Impressions: Understanding Visual Semiotics and Aesthetic Impact
This addresses the gap in image captioning datasets for modeling human impressions and aesthetic impact, though it is incremental as it builds on existing multimodal architectures.
The authors tackled the problem of modeling human impressions and aesthetic evaluations of images by creating the Impressions dataset, which contains 1,440 image-caption pairs and 4,320 annotations, and showed that fine-tuning existing models on this dataset significantly improves their ability to simulate plausible human responses.
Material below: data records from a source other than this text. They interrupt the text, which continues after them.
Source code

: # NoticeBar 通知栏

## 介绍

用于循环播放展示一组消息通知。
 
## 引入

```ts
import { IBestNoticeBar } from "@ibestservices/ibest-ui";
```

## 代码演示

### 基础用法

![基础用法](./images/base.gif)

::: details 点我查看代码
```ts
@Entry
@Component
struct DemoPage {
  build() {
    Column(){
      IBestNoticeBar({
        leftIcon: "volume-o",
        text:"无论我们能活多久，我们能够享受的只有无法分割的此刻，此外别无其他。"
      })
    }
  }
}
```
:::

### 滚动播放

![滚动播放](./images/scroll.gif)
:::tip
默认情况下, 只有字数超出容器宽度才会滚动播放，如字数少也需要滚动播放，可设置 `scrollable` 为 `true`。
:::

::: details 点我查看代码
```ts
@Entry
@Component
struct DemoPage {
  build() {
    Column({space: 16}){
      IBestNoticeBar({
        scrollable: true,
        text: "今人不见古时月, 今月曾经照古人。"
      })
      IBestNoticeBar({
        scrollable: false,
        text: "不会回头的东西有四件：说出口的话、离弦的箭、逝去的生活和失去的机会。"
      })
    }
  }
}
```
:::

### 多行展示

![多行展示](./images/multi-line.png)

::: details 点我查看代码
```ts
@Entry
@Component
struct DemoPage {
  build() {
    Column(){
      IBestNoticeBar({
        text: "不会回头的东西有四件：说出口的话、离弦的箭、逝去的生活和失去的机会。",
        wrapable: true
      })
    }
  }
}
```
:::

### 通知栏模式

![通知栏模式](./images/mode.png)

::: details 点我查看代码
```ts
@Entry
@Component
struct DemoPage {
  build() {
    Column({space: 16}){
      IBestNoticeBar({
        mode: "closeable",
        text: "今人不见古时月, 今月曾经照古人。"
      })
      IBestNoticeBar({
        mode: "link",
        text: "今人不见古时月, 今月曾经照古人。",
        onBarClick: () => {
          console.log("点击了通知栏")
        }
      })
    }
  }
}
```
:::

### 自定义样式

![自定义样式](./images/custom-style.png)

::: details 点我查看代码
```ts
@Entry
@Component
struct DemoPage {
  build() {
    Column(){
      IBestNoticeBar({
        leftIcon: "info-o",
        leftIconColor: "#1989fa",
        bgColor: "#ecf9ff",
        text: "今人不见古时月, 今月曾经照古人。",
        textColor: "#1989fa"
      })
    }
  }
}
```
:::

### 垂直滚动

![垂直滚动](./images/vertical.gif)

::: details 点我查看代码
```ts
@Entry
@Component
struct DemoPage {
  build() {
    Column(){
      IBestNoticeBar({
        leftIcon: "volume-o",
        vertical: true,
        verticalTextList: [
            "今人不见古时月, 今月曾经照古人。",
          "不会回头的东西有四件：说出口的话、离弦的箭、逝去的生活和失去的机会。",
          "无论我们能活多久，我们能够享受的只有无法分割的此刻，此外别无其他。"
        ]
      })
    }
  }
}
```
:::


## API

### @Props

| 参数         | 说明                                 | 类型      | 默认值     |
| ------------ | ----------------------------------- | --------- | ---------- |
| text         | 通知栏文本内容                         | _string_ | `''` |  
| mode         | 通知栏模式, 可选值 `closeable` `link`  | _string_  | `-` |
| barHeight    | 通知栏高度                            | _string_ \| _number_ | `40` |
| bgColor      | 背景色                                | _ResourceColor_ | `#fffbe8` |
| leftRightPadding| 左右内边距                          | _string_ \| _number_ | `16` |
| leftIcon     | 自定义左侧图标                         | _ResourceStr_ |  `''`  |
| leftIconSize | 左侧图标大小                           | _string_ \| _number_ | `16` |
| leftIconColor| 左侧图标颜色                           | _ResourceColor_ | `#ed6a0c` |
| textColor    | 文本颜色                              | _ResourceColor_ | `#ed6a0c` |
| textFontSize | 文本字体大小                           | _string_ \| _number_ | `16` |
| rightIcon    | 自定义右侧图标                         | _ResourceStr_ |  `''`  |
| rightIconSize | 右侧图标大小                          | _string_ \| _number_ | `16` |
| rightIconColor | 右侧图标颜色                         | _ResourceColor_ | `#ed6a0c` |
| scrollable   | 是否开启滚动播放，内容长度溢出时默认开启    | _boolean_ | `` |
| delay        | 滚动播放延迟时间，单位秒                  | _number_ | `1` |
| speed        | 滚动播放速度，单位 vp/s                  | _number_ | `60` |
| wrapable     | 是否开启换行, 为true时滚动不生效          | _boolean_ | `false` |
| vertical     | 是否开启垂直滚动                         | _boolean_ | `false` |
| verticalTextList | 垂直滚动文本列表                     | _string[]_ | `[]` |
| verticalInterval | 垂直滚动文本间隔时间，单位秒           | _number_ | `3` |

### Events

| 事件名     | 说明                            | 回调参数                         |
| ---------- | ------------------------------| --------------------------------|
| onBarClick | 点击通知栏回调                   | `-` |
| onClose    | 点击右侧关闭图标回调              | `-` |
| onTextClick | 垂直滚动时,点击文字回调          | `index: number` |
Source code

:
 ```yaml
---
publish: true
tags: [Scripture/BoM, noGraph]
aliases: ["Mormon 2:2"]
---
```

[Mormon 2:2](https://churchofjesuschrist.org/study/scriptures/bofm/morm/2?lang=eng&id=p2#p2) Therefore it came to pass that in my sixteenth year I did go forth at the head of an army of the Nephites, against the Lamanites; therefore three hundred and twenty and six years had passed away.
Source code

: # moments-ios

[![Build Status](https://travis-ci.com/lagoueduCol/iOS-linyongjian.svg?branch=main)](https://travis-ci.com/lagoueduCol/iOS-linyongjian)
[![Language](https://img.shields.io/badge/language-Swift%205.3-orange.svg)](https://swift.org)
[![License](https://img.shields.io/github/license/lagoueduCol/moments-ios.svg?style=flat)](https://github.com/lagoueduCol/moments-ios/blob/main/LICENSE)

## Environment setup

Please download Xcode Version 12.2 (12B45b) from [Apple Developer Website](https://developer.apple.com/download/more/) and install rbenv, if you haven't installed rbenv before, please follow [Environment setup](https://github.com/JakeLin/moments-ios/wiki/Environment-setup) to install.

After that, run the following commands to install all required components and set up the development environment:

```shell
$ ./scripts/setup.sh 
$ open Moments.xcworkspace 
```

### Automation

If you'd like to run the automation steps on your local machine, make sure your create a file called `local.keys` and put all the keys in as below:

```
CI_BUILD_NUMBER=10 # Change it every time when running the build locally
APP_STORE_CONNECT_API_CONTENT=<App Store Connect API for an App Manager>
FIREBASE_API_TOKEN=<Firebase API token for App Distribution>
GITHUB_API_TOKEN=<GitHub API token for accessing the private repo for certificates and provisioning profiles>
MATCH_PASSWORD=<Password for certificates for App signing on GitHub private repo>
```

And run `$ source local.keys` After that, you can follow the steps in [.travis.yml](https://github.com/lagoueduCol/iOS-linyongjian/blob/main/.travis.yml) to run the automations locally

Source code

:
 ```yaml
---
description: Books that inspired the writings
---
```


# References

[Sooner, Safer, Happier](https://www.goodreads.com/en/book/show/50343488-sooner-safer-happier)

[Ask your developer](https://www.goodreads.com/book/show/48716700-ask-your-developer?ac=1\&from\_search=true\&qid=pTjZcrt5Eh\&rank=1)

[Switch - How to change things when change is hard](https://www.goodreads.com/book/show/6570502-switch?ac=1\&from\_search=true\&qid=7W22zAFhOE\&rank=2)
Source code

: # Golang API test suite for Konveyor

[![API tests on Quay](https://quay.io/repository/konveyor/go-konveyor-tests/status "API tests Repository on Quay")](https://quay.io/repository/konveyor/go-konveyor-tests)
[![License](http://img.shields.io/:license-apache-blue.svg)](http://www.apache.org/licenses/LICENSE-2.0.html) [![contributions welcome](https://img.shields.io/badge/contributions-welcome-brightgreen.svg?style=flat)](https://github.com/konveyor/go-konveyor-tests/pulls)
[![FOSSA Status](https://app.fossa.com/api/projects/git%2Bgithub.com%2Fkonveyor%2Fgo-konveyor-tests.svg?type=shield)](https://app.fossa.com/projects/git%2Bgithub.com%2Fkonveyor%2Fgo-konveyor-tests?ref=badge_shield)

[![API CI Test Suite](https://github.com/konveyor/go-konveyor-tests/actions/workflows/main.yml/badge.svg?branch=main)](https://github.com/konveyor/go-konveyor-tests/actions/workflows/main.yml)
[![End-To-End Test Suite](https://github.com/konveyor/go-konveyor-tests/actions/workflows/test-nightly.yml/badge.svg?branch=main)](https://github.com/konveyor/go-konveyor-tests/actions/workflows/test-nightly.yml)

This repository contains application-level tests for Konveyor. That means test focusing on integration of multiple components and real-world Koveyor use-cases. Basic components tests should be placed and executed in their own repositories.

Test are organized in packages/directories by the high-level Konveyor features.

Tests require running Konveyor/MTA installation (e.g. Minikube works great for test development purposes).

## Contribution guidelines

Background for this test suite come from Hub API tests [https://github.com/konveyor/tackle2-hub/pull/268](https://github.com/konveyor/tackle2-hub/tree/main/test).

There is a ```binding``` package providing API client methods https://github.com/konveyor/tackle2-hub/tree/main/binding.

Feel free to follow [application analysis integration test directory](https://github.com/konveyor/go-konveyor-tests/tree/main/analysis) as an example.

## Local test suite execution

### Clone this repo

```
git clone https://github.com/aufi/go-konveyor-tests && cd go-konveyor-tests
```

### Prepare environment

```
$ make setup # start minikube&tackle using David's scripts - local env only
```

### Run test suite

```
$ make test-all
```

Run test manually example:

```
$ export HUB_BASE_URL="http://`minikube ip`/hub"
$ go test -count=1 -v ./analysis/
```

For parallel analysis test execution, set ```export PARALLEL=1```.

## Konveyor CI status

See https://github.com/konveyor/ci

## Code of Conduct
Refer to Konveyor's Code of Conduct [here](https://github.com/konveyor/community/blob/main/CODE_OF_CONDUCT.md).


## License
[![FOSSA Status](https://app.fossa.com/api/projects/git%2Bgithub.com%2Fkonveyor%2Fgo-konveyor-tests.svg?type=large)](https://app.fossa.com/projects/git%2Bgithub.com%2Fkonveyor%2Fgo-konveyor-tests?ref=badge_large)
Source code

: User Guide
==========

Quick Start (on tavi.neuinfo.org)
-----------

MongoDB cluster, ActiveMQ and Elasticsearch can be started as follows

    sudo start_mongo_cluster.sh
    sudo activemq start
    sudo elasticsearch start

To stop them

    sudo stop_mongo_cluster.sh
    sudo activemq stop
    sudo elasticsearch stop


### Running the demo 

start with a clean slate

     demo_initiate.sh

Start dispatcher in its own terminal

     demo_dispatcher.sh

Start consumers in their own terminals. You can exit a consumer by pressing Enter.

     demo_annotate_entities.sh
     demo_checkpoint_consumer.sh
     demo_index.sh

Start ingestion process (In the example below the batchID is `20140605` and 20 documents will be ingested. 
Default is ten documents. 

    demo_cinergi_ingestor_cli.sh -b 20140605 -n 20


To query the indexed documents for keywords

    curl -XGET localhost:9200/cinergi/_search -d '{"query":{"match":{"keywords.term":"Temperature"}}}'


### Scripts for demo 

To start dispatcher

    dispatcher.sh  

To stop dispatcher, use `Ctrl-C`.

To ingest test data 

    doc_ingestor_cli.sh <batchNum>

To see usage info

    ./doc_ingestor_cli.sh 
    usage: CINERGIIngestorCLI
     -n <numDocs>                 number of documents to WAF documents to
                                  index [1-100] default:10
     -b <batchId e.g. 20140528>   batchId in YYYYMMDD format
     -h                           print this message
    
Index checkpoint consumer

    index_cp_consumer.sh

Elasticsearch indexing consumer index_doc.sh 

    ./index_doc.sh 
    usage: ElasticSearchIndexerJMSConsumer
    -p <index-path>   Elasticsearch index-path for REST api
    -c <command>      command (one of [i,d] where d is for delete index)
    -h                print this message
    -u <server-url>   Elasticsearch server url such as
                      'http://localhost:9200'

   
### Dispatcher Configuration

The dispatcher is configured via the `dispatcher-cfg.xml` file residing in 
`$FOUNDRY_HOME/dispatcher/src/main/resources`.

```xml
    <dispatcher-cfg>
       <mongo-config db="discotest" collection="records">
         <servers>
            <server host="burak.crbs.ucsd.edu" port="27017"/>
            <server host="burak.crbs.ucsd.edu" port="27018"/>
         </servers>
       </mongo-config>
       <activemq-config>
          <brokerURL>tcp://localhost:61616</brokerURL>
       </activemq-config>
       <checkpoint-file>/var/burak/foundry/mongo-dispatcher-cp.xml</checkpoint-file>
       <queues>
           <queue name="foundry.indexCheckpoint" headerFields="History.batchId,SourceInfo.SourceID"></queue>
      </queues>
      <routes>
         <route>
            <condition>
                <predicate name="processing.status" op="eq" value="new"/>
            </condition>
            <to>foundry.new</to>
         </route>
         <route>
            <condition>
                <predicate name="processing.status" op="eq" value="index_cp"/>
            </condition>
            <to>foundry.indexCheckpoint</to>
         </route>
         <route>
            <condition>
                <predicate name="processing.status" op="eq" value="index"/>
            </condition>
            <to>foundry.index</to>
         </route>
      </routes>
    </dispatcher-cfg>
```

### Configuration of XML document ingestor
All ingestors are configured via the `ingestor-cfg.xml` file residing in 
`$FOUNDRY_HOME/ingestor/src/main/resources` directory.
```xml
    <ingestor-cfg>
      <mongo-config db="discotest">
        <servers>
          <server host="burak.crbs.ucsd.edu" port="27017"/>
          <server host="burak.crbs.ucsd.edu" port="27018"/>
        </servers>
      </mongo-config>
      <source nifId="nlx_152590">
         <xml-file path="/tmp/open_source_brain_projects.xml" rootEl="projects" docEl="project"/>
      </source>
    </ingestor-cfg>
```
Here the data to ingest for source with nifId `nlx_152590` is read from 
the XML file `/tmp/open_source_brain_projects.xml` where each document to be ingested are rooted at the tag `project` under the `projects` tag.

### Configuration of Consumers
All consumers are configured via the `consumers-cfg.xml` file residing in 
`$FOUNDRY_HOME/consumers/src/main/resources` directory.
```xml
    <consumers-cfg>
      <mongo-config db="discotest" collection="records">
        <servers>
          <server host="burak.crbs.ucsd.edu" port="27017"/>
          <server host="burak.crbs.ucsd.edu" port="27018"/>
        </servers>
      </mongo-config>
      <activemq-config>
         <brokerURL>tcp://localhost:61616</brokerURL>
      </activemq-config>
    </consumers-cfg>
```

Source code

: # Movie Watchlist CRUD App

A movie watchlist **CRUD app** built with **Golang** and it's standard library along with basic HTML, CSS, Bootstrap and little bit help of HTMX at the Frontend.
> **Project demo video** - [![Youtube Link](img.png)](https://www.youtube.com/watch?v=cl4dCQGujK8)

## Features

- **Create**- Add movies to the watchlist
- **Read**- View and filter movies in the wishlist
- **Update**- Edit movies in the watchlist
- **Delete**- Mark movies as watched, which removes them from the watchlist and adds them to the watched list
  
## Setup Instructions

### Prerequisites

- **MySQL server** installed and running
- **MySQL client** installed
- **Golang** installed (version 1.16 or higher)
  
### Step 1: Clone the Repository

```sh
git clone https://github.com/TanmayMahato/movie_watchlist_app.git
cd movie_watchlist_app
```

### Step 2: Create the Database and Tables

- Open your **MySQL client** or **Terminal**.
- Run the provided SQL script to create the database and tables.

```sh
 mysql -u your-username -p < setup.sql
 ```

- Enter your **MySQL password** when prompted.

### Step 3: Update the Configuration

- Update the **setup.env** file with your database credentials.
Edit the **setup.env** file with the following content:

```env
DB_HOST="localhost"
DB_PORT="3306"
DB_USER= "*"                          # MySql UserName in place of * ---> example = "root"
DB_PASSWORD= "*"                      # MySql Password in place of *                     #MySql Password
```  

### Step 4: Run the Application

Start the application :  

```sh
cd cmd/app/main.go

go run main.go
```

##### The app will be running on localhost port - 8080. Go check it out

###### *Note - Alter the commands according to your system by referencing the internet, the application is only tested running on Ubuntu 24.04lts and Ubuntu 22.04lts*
Is aesthetic impact different from beauty? Is visual salience a reflection of its capacity for effective communication? We present Impressions, a novel dataset through which to investigate the semiotics of images, and how specific visual features and design choices can elicit specific emotions, thoughts and beliefs. We posit that the impactfulness of an image extends beyond formal definitions of aesthetics, to its success as a communicative act, where style contributes as much to meaning formation as the subject matter. However, prior image captioning datasets are not designed to empower state-of-the-art architectures to model potential human impressions or interpretations of images. To fill this gap, we design an annotation task heavily inspired by image analysis techniques in the Visual Arts to collect 1,440 image-caption pairs and 4,320 unique annotations exploring impact, pragmatic image description, impressions, and aesthetic design choices. We show that existing multimodal image captioning and conditional generation models struggle to simulate plausible human responses to images. However, this dataset significantly improves their ability to model impressions and aesthetic evaluations of images through fine-tuning and few-shot adaptation.